I’d like to share with you a small philosophy that came to me recently.
I don’t meditate as often as I would like to, but each time I sit down to this honorable activity, my respect for it and for the people adept at it grows. I was meditating a few days ago, and was constantly trying to stop my mind from thinking, “Yes! Now I am only thinking about my breathing!” Because the minute I thought that, I was no longer focusing solely on my breathing and, consequently, I wasn’t doing a very good job at meditating.
So, I instead decided to imagine that my sole purpose in life in that very moment was to take this particular breath—the breath that I was about to take right then. I tried not to think of the previous breath (number 2) or of the upcoming breath (number 4). I filled my whole universe with this single breath. I was this breath. And then I was the next one and then the next one. I was every breath, but each one separately because each one in its turn was the most important thing for me in that moment.
Then I wondered why not apply this way of thinking to how I generally do things. For example, later when I was sitting in front of the computer and was trying to focus my mind on writing, my thoughts kept bouncing off that intimidating blank digital piece of paper and instead scattered to subjects such as the laundry that had been sitting in the washing basket for two days.
And then I remembered: I am every breath. Every single one of them.

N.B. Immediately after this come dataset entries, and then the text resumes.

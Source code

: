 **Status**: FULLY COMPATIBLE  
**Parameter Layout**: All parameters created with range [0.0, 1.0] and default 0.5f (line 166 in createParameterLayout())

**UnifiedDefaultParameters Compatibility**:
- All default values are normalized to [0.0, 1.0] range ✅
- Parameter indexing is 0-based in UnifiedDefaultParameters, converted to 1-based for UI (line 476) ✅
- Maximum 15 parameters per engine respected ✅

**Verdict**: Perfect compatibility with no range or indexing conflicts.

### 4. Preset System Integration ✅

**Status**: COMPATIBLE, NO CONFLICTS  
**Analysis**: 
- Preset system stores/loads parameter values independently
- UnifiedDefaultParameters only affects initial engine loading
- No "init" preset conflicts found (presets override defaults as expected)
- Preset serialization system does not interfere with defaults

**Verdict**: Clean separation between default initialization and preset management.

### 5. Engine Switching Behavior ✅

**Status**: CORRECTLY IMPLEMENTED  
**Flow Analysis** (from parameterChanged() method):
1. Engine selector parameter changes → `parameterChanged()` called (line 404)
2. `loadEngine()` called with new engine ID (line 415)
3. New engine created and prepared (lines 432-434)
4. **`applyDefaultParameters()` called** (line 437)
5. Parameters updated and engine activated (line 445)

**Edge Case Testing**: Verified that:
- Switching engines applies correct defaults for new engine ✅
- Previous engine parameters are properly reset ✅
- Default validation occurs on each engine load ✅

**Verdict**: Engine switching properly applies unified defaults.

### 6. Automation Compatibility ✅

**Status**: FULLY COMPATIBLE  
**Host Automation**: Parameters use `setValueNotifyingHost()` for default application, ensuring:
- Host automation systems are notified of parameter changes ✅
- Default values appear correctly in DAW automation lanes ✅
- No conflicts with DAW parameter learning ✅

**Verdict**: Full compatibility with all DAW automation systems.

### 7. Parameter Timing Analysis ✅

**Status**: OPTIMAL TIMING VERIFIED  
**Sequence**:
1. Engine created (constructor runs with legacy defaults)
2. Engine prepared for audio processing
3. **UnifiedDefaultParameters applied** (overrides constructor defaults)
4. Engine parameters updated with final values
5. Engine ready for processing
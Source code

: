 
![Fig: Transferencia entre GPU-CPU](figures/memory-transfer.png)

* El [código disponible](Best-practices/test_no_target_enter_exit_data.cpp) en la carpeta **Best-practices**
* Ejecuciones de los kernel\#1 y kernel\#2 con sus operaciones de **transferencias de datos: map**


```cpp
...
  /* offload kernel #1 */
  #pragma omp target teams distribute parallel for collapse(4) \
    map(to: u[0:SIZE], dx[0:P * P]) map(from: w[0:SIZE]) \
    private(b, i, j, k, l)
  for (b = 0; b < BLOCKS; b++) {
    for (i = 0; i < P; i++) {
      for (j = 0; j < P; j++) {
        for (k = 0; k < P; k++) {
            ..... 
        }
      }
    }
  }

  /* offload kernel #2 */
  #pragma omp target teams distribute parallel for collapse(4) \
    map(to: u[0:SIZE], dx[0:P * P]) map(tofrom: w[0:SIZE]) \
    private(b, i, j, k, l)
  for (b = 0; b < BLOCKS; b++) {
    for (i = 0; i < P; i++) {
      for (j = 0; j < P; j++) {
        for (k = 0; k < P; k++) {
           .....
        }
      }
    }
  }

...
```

I focused my mind on the task at hand just like I had focused my mind on this single breath. And so, for the time being, writing became the single most important task in the world. All other projects and chores were other breaths. I would give them my full attention when the time came for them to be in turn the most important ones in the world. Then they would have my full, laser-focused attention, so I could do them well. One breath at a time.